_Task objective_
Output each entry verbatim and exclude every picture from it.

··· Information provided

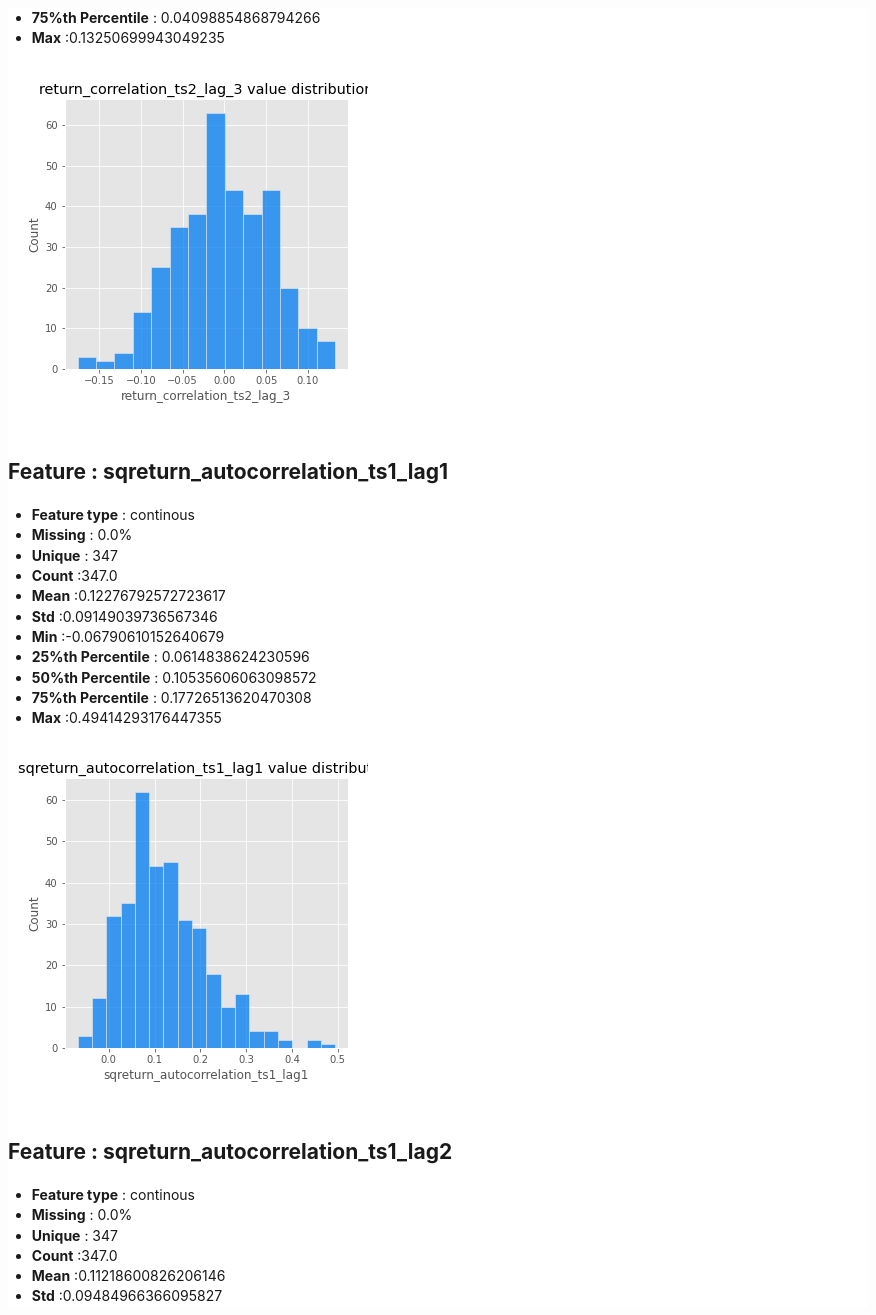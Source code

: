 - **75%th Percentile** : 0.04098854868794266
- **Max** :0.13250699943049235

![](return_correlation_ts2_lag_3.png)
## Feature : sqreturn_autocorrelation_ts1_lag1
- **Feature type** : continous
- **Missing** : 0.0%
- **Unique** : 347
- **Count** :347.0
- **Mean** :0.12276792572723617
- **Std** :0.09149039736567346
- **Min** :-0.06790610152640679
- **25%th Percentile** : 0.0614838624230596
- **50%th Percentile** : 0.10535606063098572
- **75%th Percentile** : 0.17726513620470308
- **Max** :0.49414293176447355

![](sqreturn_autocorrelation_ts1_lag1.png)
## Feature : sqreturn_autocorrelation_ts1_lag2
- **Feature type** : continous
- **Missing** : 0.0%
- **Unique** : 347
- **Count** :347.0
- **Mean** :0.11218600826206146
- **Std** :0.09484966366095827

······

_Answer box_
Source code

: - **75%th Percentile** : 0.04098854868794266
- **Max** :0.13250699943049235

![](return_correlation_ts2_lag_3.png)
## Feature : sqreturn_autocorrelation_ts1_lag1
- **Feature type** : continous
- **Missing** : 0.0%
- **Unique** : 347
- **Count** :347.0
- **Mean** :0.12276792572723617
- **Std** :0.09149039736567346
- **Min** :-0.06790610152640679
- **25%th Percentile** : 0.0614838624230596
- **50%th Percentile** : 0.10535606063098572
- **75%th Percentile** : 0.17726513620470308
- **Max** :0.49414293176447355

![](sqreturn_autocorrelation_ts1_lag1.png)
## Feature : sqreturn_autocorrelation_ts1_lag2
- **Feature type** : continous
- **Missing** : 0.0%
- **Unique** : 347
- **Count** :347.0
- **Mean** :0.11218600826206146
- **Std** :0.09484966366095827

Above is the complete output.